No nos cansaremos de decir que Colombia tiene todos los ingredientes para ser una gran nación latinoamericana. Desafortunadamente, no ha tenido los gobernantes que se preocupen por ello, salvo contadas excepciones, quienes tratando de corregir malas herencias, logran medio gobernar bien, pero sus sucesores vuelven a lo mismo, es decir, a gobernar mal. Tal parece que estamos condenados a ese triste destino de ser latinos, el de tener poder para joder, para llenar el morral y para llevarse por delante la dignidad y la ética.

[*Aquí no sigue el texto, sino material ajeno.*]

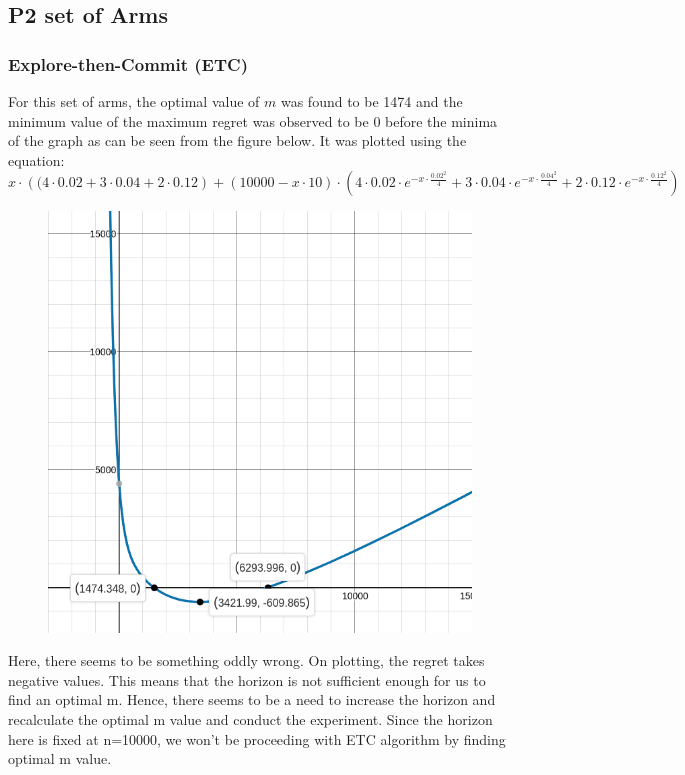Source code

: \documentclass[12pt]{report}
\begin{document}
	\subsection{P2 set of Arms}
		\subsubsection{Explore-then-Commit (ETC)}
			For this set of arms, the optimal value of $m$ was found to be 1474 and the minimum value of the maximum regret was observed to be 0 before the minima of the graph as can be seen from the figure below. It was plotted using the equation:
				$$x\cdot\left((4\cdot0.02+3\cdot0.04+2\cdot0.12\right)+\left(10000-x\cdot10\right)\cdot\left(4\cdot0.02\cdot e^{-x\cdot\frac{0.02^2}{4}}+3\cdot0.04\cdot e^{-x\cdot\frac{0.04^2}{4}}+2\cdot0.12\cdot e^{-x\cdot\frac{0.12^2}{4}}\right)$$
			
			\begin{figure}[H]
				\includegraphics[scale=0.5]{Figures/m_P2.png}
			\end{figure}
			
			\noindent Here, there seems to be something oddly wrong. On plotting, the regret takes negative values. This means that the horizon is not sufficient enough for us to find an optimal m. Hence, there seems to be a need to increase the horizon and recalculate the optimal m value and conduct the experiment. Since the horizon here is fixed at n=10000, we won't be proceeding with ETC algorithm by finding optimal m value.
			
\end{document}
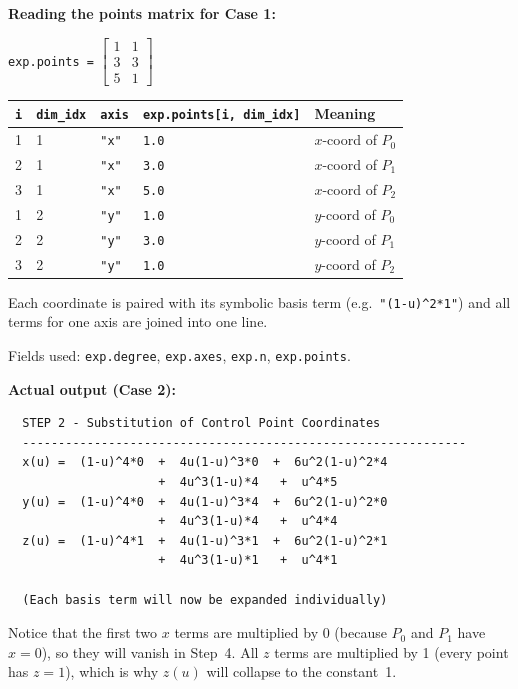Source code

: \documentclass[12pt, a4paper]{article}
\newcommand{\cd}[1]{\texttt{#1}}
\begin{document}
\begin{examplebox}
\textbf{Reading the points matrix for Case 1:}

\medskip
\cd{exp.points =}
$\begin{bmatrix}1 & 1 \\ 3 & 3 \\ 5 & 1\end{bmatrix}$

\medskip
\begin{tabular}{lllll}
\toprule
\cd{i} & \cd{dim\_idx} & \cd{axis} & \cd{exp.points[i, dim\_idx]} & Meaning \\
\midrule
1 & 1 & \cd{"x"} & \cd{1.0} & $x$-coord of $P_0$ \\
2 & 1 & \cd{"x"} & \cd{3.0} & $x$-coord of $P_1$ \\
3 & 1 & \cd{"x"} & \cd{5.0} & $x$-coord of $P_2$ \\
1 & 2 & \cd{"y"} & \cd{1.0} & $y$-coord of $P_0$ \\
2 & 2 & \cd{"y"} & \cd{3.0} & $y$-coord of $P_1$ \\
3 & 2 & \cd{"y"} & \cd{1.0} & $y$-coord of $P_2$ \\
\bottomrule
\end{tabular}

\medskip
Each coordinate is paired with its symbolic basis term
(e.g.\ \cd{"(1-u)\^{}2*1"}) and all terms for one axis
are joined into one line.
\end{examplebox}

Fields used: \cd{exp.degree}, \cd{exp.axes}, \cd{exp.n}, \cd{exp.points}.

\textbf{Actual output (Case 2):}
\begin{verbatim}
  STEP 2 - Substitution of Control Point Coordinates
  --------------------------------------------------------------
  x(u) =  (1-u)^4*0  +  4u(1-u)^3*0  +  6u^2(1-u)^2*4
                     +  4u^3(1-u)*4   +  u^4*5
  y(u) =  (1-u)^4*0  +  4u(1-u)^3*4  +  6u^2(1-u)^2*0
                     +  4u^3(1-u)*4   +  u^4*4
  z(u) =  (1-u)^4*1  +  4u(1-u)^3*1  +  6u^2(1-u)^2*1
                     +  4u^3(1-u)*1   +  u^4*1

  (Each basis term will now be expanded individually)
\end{verbatim}

Notice that the first two $x$ terms are multiplied by 0
(because $P_0$ and $P_1$ have $x=0$), so they will vanish
in Step~4.
All $z$ terms are multiplied by 1 (every point has $z=1$),
which is why $z(u)$ will collapse to the constant~1.
\end{document}
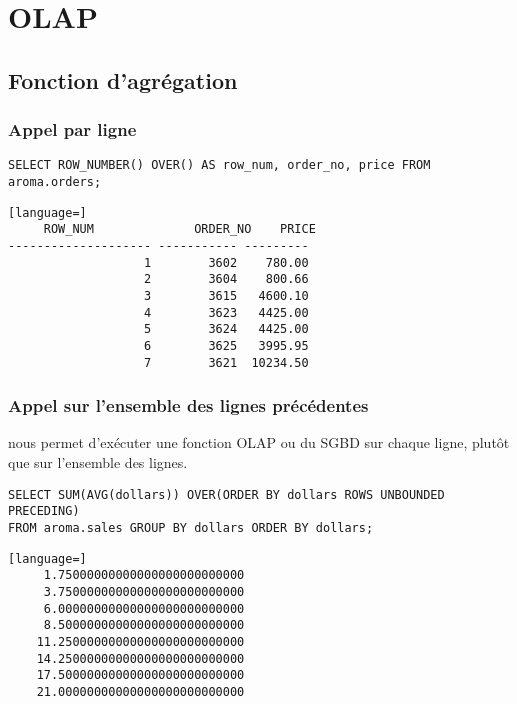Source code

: \section{OLAP}

\subsection{Fonction d'agrégation}

\subsubsection{Appel par ligne}
\begin{lstlisting}[title=Afficher le numéro de ligne de chaque entrée.]
     SELECT ROW_NUMBER() OVER() AS row_num, order_no, price FROM aroma.orders;
\end{lstlisting}

\begin{lstlisting}[language=]
     ROW_NUM              ORDER_NO    PRICE    
-------------------- ----------- ---------
                   1        3602    780.00
                   2        3604    800.66
                   3        3615   4600.10
                   4        3623   4425.00
                   5        3624   4425.00
                   6        3625   3995.95
                   7        3621  10234.50
\end{lstlisting}

\subsubsection{Appel sur l'ensemble des lignes précédentes}
 nous permet d'exécuter une fonction OLAP ou du SGBD sur chaque ligne, plutôt que sur l'ensemble des lignes.

\begin{lstlisting}[title=Faire la somme des moyennes au-dessus de la ligne.]
SELECT SUM(AVG(dollars)) OVER(ORDER BY dollars ROWS UNBOUNDED PRECEDING)
FROM aroma.sales GROUP BY dollars ORDER BY dollars;
\end{lstlisting}

\begin{lstlisting}[language=]
     1.75000000000000000000000000
     3.75000000000000000000000000
     6.00000000000000000000000000
     8.50000000000000000000000000
    11.25000000000000000000000000
    14.25000000000000000000000000
    17.50000000000000000000000000
    21.00000000000000000000000000
\end{lstlisting}


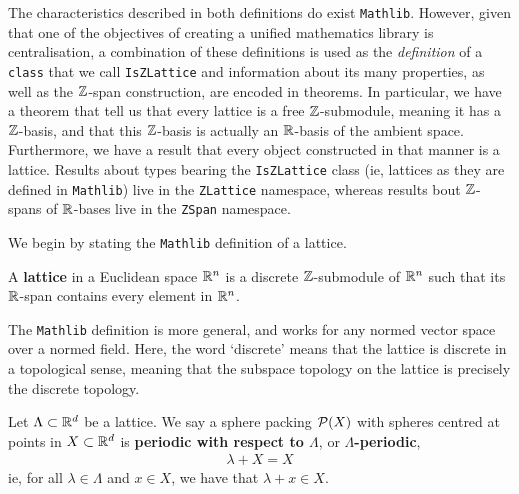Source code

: The characteristics described in both definitions do exist \verb|Mathlib|. However, given that one of the objectives of creating a unified mathematics library is centralisation, a combination of these definitions is used as the \textit{definition} of a \verb|class| that we call \verb|IsZLattice| and information about its many properties, as well as the $\mathbb{Z}$-span construction, are encoded in theorems. In particular, we have a theorem that tell us that every lattice is a free $\mathbb{Z}$-submodule, meaning it has a $\mathbb{Z}$-basis, and that this $\mathbb{Z}$-basis is actually an $\mathbb{R}$-basis of the ambient space. Furthermore, we have a result that every object constructed in that manner is a lattice. Results about types bearing the \verb|IsZLattice| class (ie, lattices as they are defined in \verb|Mathlib|) live in the \verb|ZLattice| namespace, whereas results bout $\mathbb{Z}$-spans of $\mathbb{R}$-bases live in the \verb|ZSpan| namespace. 

We begin by stating the \verb|Mathlib| definition of a lattice.

\begin{boxdefinition}[Lattice]
    A \textbf{lattice} in a Euclidean space $\mathbb{R}^n$ is a discrete $\mathbb{Z}$-submodule of $\mathbb{R}^n$ such that its $\mathbb{R}$-span contains every element in $\mathbb{R}^n$.
\end{boxdefinition}

The \verb|Mathlib| definition is more general, and works for any normed vector space over a normed field. Here, the word `discrete' means that the lattice is discrete in a topological sense, meaning that the subspace topology on the lattice is precisely the discrete topology.

\begin{boxdefinition}
    Let $\Lambda \subset \mathbb{R}^d$ be a lattice. We say a sphere packing $\mathcal{P}(X)$ with spheres centred at points in $X \subset \mathbb{R}^d$ is \textbf{periodic with respect to $\Lambda$}, or \textbf{$\Lambda$-periodic},
    \begin{align*}
        \lambda + X = X
    \end{align*}
    ie, for all $\lambda \in \Lambda$ and $x \in X$, we have that $\lambda + x \in X$.
\end{boxdefinition}

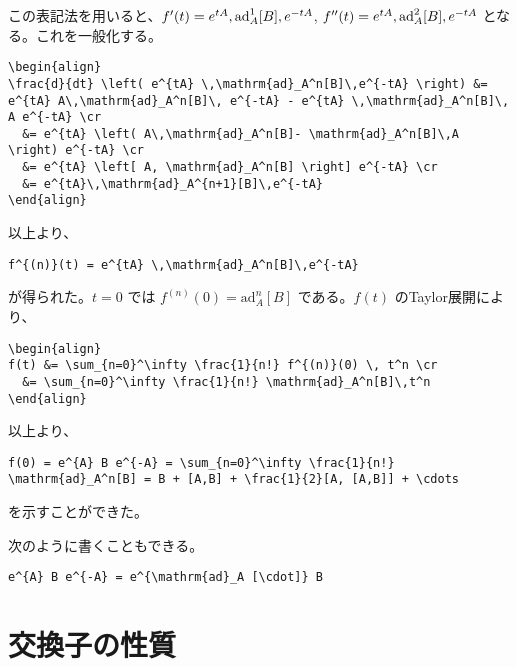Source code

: \documentclass[dvipdfmx]{jsarticle}
\begin{document}
この表記法を用いると、\(f'(t) = e^{tA}\\,\mathrm{ad}_A^1 [B] \\,e^{-tA}\),
\(f''(t) = e^{tA} \\,\mathrm{ad}_A^2 [B] \\,e^{-tA}\)
となる。これを一般化する。

\begin{verbatim}
\begin{align}
\frac{d}{dt} \left( e^{tA} \,\mathrm{ad}_A^n[B]\,e^{-tA} \right) &= e^{tA} A\,\mathrm{ad}_A^n[B]\, e^{-tA} - e^{tA} \,\mathrm{ad}_A^n[B]\, A e^{-tA} \cr
  &= e^{tA} \left( A\,\mathrm{ad}_A^n[B]- \mathrm{ad}_A^n[B]\,A \right) e^{-tA} \cr
  &= e^{tA} \left[ A, \mathrm{ad}_A^n[B] \right] e^{-tA} \cr
  &= e^{tA}\,\mathrm{ad}_A^{n+1}[B]\,e^{-tA}
\end{align}
\end{verbatim}

以上より、

\begin{verbatim}
f^{(n)}(t) = e^{tA} \,\mathrm{ad}_A^n[B]\,e^{-tA}
\end{verbatim}

が得られた。\(t=0\) では \(f^{(n)}(0) = \mathrm{ad}_A^n[B]\)
である。\(f(t)\) のTaylor展開により、

\begin{verbatim}
\begin{align}
f(t) &= \sum_{n=0}^\infty \frac{1}{n!} f^{(n)}(0) \, t^n \cr
  &= \sum_{n=0}^\infty \frac{1}{n!} \mathrm{ad}_A^n[B]\,t^n
\end{align}
\end{verbatim}

以上より、

\begin{verbatim}
f(0) = e^{A} B e^{-A} = \sum_{n=0}^\infty \frac{1}{n!} \mathrm{ad}_A^n[B] = B + [A,B] + \frac{1}{2}[A, [A,B]] + \cdots
\end{verbatim}

を示すことができた。

次のように書くこともできる。

\begin{verbatim}
e^{A} B e^{-A} = e^{\mathrm{ad}_A [\cdot]} B
\end{verbatim}

\hypertarget{ux4ea4ux63dbux5b50ux306eux6027ux8cea}{%
\section{交換子の性質}\label{ux4ea4ux63dbux5b50ux306eux6027ux8cea}}
\end{document}
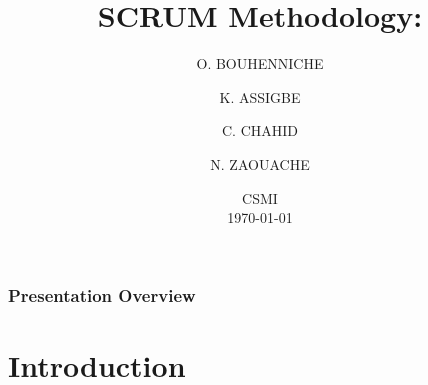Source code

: \documentclass[
	11pt, %
]{beamer}
\title[Scrum Methodology]{\textbf{SCRUM Methodology:} \\ \text{Team\_SCRUM}} %
\author[BOUHENNICHE \and ASSIGBE  \and RAHOUTI \and ZAOUACHE ]{O. BOUHENNICHE \and K. ASSIGBE \and C. CHAHID \and N. ZAOUACHE} %
\institute[]{University of Strasbourg } %
\date[\today]{ CSMI \\ \today} %
\begin{document}

\begin{frame}
	\titlepage %
\end{frame}



\begin{frame}
	\frametitle{Presentation Overview} %

	\tableofcontents %
\end{frame}


\section{Introduction} %
\end{document}

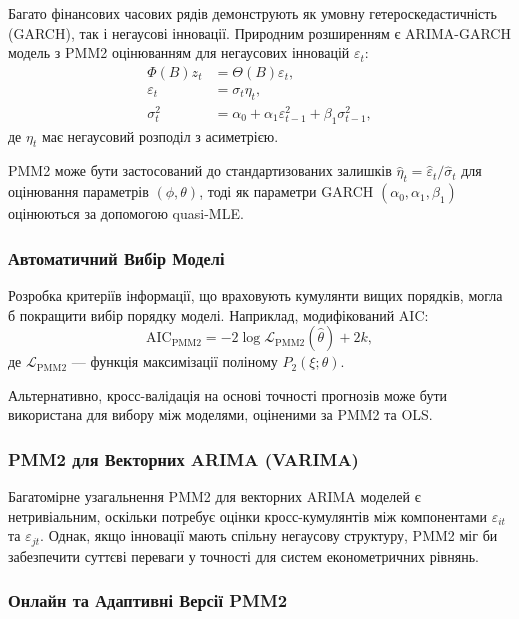 \documentclass[12pt,a4paper]{article}
\begin{document}
Багато фінансових часових рядів демонструють як умовну гетероскедастичність (GARCH), так і негаусові інновації. Природним розширенням є ARIMA-GARCH модель з PMM2 оцінюванням для негаусових інновацій $\varepsilon_t$:
\begin{align}
    \Phi(B) z_t &= \Theta(B) \varepsilon_t, \\
    \varepsilon_t &= \sigma_t \eta_t, \\
    \sigma_t^2 &= \alpha_0 + \alpha_1 \varepsilon_{t-1}^2 + \beta_1 \sigma_{t-1}^2,
\end{align}
де $\eta_t$ має негаусовий розподіл з асиметрією.

PMM2 може бути застосований до стандартизованих залишків $\hat{\eta}_t = \hat{\varepsilon}_t / \hat{\sigma}_t$ для оцінювання параметрів $(\phi, \theta)$, тоді як параметри GARCH $(\alpha_0, \alpha_1, \beta_1)$ оцінюються за допомогою quasi-MLE.

\subsubsection{Автоматичний Вибір Моделі}

Розробка критеріїв інформації, що враховують кумулянти вищих порядків, могла б покращити вибір порядку моделі. Наприклад, модифікований AIC:
\begin{equation}
    \text{AIC}_{\text{PMM2}} = -2 \log \mathcal{L}_{\text{PMM2}}(\hat{\theta}) + 2k,
\end{equation}
де $\mathcal{L}_{\text{PMM2}}$ --- функція максимізації поліному $P_2(\xi; \theta)$.

Альтернативно, кросс-валідація на основі точності прогнозів може бути використана для вибору між моделями, оціненими за PMM2 та OLS.

\subsubsection{PMM2 для Векторних ARIMA (VARIMA)}

Багатомірне узагальнення PMM2 для векторних ARIMA моделей є нетривіальним, оскільки потребує оцінки кросс-кумулянтів між компонентами $\varepsilon_{it}$ та $\varepsilon_{jt}$. Однак, якщо інновації мають спільну негаусову структуру, PMM2 міг би забезпечити суттєві переваги у точності для систем економетричних рівнянь.

\subsubsection{Онлайн та Адаптивні Версії PMM2}
\end{document}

Lo que hizo “Santrich” con el proceso de paz, desprestigió el proceso, puso en evidencia el sesgo de nuestra justicia y les dio la razón a los críticos del acuerdo de la Habana. Pero lo más peligroso es haber establecido, con el aval de una “unidad nacional” enmermelada hasta los tuétanos, que el secuestro, la violación y el narcotráfico son delitos políticos. Joder como dicen los españoles. Ahora padecemos el crecimiento de la producción de coca y el recrudecimiento de la violencia. Un regalito de ese acuerdo.
Nos toca padecer la doble moral de algunos, entre los que se destaca el abogado Ramiro Bejarano, exdirector del Das en el gobierno de Samper, quién ahora se escandaliza porque Andrés Felipe Arias es recluido en la Escuela de Caballería en Bogotá, cuando él estuvo de acuerdo con algo similar para Fernando Botero Zea, exministro de Defensa de Ernestico, para que pagara por su jefe “el ingreso de los dineros narcos a la campaña presidencial”. Allá iba Bejarano a llevar razones para que Botero no hablara. Esa es nuestra etnia.